Im internationalen Vergleich zeigen sich beeindruckende Beispiele:
- In Singapur nutzt die Regierung AR für die "Virtual Singapore"-Initiative, einen digitalen Zwilling der Stadt, der Planern, Politikern und Bürgern hilft, städtische Entwicklungen zu visualisieren und besser zu verstehen.
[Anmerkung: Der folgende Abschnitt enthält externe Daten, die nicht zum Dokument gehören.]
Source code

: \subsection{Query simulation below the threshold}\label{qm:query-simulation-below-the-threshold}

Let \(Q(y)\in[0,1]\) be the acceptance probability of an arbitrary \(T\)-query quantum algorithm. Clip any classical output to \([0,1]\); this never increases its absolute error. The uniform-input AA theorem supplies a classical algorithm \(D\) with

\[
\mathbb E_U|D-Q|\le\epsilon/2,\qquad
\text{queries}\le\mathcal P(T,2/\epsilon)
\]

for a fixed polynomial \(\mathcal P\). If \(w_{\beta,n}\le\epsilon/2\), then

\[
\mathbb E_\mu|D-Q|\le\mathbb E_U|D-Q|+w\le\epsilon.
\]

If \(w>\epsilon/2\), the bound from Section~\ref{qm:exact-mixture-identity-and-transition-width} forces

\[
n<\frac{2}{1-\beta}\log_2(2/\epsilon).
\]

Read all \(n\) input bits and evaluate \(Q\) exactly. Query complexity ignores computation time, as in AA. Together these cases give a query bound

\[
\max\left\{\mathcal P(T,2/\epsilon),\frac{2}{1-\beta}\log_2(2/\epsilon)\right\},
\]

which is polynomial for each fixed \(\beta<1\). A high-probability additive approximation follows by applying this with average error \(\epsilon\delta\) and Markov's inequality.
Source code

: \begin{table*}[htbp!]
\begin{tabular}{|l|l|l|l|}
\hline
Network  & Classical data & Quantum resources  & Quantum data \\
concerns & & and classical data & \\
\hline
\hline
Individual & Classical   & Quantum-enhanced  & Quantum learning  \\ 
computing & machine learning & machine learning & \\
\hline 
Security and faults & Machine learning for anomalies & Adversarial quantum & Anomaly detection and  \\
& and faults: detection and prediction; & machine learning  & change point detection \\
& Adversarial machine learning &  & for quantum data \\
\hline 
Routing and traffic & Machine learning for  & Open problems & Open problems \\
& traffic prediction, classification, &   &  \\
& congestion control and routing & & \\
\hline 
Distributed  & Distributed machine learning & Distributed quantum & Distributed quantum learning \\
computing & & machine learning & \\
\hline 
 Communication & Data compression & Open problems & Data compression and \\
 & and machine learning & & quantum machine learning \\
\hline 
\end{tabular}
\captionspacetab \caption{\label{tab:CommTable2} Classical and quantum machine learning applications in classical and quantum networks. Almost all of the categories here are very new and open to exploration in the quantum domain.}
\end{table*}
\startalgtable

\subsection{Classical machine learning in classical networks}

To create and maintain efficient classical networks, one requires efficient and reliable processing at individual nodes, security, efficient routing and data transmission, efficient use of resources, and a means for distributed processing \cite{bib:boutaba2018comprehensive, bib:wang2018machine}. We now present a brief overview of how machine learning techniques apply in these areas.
- In Australien setzt die Stadt Sydney VR ein, um Bürger in Stadtplanungsprozesse einzubeziehen, indem sie ihnen ermöglicht, geplante Entwicklungen in einer immersiven Umgebung zu erleben und zu kommentieren.
- Die kanadische Regierung nutzt AR-Anwendungen, um historische Stätten zum Leben zu erwecken und das kulturelle Erbe auf neuartige Weise zu vermitteln.
Besonders im Katastrophenschutz zeigen sich revolutionäre Einsatzmöglichkeiten: In Japan werden VR-Simulationen für Erdbeben- und Tsunamiübungen eingesetzt, während die USA AR für Feuerwehrtraining und Notfallmanagement nutzen. Diese Anwendungen ermöglichen realistische Übungsszenarien ohne die Risiken und Kosten realer Übungen.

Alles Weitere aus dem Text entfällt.